The Politico offers an article today on OPM’s Healthcare Claims Data Warehouse, a project that began in 2010.  OPM has been planning to use this warehouse to hold longitudinal health histories of federal and postal employees.  FEHB plan carriers are covered entities for HIPAA Privacy and Security purposes and must accept the financial risk of coverage. As the article explains, carriers are willing to contribute claims data that is de-identified for HIPAA purposes and protects proprietary information. De-identified means that the contributed data cannot be linked back to any particular federal/postal employee, annuitant, or family member.

The article quotes the former OPM policy and planning director Jonathan Foley. The warehouse is his baby.  He gets the last word in the article as follows:

Foley called that [/the FEHBlog’s] argument a “smokescreen” because the data is not governed by HIPAA in the same way as health plans. The warehouse’s security is extremely stringent and it is federally authorized to handle sensitive health data, he said.

Section 8910(b) of the FEHB Act reads in pertinent part as follows

(b) Each contract entered into under section 8902 of this title shall contain provisions requiring carriers to-
(1) furnish such reasonable reports as the Office determines to be necessary to enable it to carry out its functions under this chapter; and
(2) permit the Office and representatives of the Government Accountability Office to examine records of the carriers as may be necessary to carry out the purposes of this chapter.

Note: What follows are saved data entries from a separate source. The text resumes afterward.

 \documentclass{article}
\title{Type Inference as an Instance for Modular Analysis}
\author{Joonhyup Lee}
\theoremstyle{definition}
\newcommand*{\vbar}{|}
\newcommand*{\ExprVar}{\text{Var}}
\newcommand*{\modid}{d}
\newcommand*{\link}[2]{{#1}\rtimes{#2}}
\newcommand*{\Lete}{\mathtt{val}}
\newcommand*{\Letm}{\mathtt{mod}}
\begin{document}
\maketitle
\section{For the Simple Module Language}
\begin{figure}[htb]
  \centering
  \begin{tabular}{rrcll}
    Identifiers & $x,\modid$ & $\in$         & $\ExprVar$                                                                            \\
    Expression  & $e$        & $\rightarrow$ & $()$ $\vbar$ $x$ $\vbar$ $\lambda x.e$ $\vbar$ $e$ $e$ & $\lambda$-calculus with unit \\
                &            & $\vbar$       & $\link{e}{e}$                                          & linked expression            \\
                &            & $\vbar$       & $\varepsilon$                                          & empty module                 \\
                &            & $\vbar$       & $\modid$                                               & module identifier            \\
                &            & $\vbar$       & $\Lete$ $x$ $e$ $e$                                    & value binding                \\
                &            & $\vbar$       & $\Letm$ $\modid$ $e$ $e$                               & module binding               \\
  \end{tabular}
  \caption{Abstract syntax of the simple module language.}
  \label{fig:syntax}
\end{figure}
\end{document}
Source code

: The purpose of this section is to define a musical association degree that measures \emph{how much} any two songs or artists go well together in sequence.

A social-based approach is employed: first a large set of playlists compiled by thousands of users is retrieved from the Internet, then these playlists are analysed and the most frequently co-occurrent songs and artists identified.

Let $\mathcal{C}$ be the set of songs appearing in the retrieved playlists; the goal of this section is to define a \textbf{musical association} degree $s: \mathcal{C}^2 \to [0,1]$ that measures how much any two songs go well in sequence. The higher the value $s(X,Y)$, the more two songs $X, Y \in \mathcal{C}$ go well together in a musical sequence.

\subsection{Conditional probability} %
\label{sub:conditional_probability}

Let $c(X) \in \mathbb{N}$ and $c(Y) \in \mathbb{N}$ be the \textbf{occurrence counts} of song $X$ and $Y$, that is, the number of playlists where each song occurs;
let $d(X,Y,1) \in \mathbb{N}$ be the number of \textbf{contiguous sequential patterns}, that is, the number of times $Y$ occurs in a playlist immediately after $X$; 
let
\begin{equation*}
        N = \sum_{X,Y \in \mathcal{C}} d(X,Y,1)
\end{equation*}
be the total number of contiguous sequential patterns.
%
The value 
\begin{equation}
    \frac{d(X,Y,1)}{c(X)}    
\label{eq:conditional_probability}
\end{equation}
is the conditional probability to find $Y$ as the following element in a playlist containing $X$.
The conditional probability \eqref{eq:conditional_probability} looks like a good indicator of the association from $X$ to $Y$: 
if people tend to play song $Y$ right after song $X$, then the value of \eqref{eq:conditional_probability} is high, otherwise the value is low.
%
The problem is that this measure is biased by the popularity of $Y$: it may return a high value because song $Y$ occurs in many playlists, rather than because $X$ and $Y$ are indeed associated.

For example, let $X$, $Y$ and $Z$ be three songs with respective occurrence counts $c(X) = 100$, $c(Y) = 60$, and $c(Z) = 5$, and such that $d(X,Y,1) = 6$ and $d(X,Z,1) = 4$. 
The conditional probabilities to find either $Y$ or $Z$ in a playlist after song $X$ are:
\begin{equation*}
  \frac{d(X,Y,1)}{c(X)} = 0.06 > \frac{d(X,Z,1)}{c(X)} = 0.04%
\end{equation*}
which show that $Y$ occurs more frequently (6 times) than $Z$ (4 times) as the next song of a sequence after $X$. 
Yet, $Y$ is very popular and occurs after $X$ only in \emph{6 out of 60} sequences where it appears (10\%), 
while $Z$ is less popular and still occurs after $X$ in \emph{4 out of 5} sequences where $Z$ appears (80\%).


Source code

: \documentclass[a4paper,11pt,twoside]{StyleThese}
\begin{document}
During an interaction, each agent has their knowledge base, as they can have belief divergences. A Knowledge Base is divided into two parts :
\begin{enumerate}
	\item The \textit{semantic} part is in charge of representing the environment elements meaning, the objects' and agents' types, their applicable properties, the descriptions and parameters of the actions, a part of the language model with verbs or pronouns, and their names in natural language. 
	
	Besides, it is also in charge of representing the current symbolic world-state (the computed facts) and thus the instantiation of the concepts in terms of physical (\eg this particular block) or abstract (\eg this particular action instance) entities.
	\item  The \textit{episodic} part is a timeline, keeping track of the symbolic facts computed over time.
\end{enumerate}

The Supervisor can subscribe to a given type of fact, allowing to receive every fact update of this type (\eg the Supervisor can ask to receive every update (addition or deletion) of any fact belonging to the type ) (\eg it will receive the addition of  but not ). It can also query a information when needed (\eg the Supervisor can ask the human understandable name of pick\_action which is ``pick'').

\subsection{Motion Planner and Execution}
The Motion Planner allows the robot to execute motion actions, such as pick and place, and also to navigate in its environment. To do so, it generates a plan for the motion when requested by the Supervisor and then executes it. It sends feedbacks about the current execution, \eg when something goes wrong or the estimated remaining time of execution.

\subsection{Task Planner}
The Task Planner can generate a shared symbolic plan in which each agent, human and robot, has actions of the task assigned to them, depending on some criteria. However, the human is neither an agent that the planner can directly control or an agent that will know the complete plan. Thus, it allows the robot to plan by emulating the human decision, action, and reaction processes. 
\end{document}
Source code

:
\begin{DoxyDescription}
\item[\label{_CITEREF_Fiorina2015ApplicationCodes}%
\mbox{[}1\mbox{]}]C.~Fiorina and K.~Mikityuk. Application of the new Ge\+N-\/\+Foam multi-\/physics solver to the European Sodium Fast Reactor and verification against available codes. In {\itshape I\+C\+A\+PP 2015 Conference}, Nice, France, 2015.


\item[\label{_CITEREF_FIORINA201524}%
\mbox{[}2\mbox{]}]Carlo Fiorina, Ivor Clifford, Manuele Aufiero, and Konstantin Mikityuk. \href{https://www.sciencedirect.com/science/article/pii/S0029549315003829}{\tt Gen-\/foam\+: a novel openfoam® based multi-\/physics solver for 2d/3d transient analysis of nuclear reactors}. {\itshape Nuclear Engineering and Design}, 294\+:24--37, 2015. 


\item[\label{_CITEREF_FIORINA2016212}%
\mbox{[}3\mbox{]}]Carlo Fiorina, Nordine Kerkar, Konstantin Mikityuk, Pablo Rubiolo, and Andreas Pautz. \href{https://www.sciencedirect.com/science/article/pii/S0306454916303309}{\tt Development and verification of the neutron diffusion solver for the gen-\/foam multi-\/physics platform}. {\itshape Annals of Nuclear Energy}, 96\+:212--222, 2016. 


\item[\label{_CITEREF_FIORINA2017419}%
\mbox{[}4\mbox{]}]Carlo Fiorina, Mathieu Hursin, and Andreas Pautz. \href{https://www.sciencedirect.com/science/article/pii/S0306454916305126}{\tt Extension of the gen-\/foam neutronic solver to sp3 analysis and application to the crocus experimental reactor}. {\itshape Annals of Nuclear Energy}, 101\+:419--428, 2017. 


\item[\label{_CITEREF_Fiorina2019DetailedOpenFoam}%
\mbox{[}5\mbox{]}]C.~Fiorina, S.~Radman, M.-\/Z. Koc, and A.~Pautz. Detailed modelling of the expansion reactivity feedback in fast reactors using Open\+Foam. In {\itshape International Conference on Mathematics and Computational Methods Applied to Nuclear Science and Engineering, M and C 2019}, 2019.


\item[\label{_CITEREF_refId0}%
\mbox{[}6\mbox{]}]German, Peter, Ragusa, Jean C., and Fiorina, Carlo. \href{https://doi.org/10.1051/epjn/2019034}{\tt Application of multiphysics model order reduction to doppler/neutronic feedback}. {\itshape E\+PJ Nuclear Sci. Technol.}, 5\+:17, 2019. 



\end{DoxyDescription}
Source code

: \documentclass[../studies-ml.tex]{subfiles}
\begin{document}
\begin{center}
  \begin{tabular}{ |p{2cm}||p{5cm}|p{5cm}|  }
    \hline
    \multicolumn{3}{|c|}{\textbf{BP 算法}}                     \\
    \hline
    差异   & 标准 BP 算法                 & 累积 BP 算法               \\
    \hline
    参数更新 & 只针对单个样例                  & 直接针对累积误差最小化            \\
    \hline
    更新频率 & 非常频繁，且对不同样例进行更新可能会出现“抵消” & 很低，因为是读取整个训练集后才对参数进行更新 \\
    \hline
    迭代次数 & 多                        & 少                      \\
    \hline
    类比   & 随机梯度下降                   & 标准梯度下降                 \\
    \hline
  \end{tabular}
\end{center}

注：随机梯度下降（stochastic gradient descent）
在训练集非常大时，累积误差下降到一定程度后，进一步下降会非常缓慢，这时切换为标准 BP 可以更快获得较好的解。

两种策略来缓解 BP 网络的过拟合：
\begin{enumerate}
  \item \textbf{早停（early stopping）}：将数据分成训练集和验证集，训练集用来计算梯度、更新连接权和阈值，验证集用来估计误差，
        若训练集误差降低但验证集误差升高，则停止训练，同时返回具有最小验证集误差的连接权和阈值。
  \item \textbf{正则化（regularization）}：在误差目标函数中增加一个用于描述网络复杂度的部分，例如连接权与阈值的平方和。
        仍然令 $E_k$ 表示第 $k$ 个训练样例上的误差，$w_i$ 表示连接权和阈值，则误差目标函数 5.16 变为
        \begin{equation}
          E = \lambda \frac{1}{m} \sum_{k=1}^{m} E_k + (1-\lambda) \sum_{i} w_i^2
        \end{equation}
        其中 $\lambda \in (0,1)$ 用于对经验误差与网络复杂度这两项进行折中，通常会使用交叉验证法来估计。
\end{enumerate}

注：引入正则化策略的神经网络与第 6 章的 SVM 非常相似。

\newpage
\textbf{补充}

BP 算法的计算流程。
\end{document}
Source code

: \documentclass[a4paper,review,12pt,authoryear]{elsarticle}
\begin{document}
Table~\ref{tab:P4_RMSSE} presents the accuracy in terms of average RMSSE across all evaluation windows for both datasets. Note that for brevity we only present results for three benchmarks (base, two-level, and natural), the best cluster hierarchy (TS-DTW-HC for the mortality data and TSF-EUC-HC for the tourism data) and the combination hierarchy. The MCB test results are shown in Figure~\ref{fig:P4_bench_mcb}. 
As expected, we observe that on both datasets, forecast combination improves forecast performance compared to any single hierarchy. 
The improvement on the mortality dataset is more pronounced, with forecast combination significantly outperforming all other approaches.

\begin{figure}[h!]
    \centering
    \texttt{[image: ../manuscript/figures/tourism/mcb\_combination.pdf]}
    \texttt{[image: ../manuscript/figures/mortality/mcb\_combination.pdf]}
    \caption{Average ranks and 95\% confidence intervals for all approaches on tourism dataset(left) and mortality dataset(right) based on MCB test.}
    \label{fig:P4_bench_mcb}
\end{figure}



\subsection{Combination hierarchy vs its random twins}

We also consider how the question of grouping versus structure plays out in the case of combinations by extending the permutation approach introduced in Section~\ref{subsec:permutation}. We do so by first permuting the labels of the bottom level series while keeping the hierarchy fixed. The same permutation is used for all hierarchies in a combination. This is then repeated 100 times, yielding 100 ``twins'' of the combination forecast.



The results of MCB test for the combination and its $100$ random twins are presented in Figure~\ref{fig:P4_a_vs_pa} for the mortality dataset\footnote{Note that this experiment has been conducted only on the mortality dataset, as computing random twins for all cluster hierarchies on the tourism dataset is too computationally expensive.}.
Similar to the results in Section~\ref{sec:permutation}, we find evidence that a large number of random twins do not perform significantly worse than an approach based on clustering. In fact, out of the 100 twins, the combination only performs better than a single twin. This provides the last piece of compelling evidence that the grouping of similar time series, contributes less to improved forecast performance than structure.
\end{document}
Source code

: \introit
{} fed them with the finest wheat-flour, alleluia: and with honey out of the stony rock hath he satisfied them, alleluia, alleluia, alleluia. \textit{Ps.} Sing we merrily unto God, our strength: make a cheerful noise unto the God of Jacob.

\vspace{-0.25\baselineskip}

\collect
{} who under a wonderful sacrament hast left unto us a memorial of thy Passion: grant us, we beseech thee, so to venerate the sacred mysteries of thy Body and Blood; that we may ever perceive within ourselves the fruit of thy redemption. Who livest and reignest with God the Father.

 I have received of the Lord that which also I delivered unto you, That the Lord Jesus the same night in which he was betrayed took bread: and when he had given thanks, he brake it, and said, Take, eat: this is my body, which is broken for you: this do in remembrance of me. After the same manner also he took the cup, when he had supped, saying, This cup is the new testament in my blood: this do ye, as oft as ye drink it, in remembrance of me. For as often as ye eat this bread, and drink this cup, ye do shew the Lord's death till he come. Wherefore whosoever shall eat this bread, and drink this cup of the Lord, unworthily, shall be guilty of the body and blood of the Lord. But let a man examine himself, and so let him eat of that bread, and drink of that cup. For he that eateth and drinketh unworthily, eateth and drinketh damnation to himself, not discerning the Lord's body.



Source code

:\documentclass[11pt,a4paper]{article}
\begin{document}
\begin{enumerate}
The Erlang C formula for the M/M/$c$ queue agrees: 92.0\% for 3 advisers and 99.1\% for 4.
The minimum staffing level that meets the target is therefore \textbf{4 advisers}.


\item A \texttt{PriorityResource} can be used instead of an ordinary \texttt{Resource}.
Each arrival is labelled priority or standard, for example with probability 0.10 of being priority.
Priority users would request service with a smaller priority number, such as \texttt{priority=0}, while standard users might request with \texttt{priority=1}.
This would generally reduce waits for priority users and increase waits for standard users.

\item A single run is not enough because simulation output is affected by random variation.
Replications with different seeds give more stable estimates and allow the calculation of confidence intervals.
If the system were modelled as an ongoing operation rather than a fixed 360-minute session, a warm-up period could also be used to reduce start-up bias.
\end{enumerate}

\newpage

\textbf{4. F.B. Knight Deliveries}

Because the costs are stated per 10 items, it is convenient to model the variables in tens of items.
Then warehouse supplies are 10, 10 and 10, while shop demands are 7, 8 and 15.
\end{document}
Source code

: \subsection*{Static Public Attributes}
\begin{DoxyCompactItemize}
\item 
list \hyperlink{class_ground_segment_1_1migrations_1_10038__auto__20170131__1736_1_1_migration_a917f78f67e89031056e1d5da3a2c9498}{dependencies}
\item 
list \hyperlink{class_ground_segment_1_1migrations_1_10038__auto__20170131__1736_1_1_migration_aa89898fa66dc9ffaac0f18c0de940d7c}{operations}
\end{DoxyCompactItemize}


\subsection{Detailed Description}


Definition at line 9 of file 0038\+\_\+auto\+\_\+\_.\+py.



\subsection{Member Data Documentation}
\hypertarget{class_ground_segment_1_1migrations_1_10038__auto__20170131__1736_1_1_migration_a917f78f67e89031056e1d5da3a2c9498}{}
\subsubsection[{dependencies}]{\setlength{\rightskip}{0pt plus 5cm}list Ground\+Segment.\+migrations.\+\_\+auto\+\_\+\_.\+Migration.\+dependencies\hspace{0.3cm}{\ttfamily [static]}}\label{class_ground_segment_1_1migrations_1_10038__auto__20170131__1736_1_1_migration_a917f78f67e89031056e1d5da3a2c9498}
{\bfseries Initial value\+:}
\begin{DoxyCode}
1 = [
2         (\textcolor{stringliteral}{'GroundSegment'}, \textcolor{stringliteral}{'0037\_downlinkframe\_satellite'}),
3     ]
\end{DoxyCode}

In short, the FEHBA authorizes OPM to collect, not receive copies of, carrier records. The 1959 FEHBA does not contemplate this data warehouse. If OPM wants the full-blown warehouse, then the agency should have asked Congress to amend the FEHB Act.

In any event, as the article explains, and the FEHBlog confirms, carriers cooperatively are working with OPM to create a warehouse that serves the agency’s purposes and protects the interests of carriers and FEHBP members. As the article explains,

An OPM spokesperson said the agency and its carriers were still negotiating release of the data, in de-identified form to ensure protection from breaches. In fact, OPM has convened a meeting with insurers next month on the topic, the spokesperson said. The agency did not explain how it could use de-identified data to create files with long-term information about patients, which is a key benefit of data warehousing to data analysts.

Believe the FEHBlog, carriers and OPM are working on creating a secure approach that will address the data analysts’ concern.

Additional tidbit — OPM’s Multi-State Program

The FEHBlog noticed in Govexec.com this morning that yesterday Sen. Ron Johnson (R Wisc) and Rep. Mark Meadows (R NC) have proposed a bill to end OPM’s Multi-State Program (“MSP”). The Affordable Care Act created the MSP to encourage ACA marketplace competition. OPM explains on its website that

A Multi-State Plan (MSP) option is a high-quality plan offered on the Marketplace, under contract with the U.S. Office of Personnel Management (OPM), the agency that also administers health insurance for Federal employees. OPM negotiates plan benefits, monitors plan performance, and oversees plan compliance with the Affordable Care Act (ACA).

OPM started contracting with Blue Cross and several ACA co-op plans to offer these plans. The OPM webpage also indicates that only one State — Arkansas — will offer an MSP option for 2018.

Govexec.com notes

Johnson said in a statement that the program costs taxpayers $10 million a year, including expenses and the salaries of the program’s administrative staff. That money could be better spent on other initiatives, like OPM’s efforts to reduce retirement and security clearance backlogs, he argued.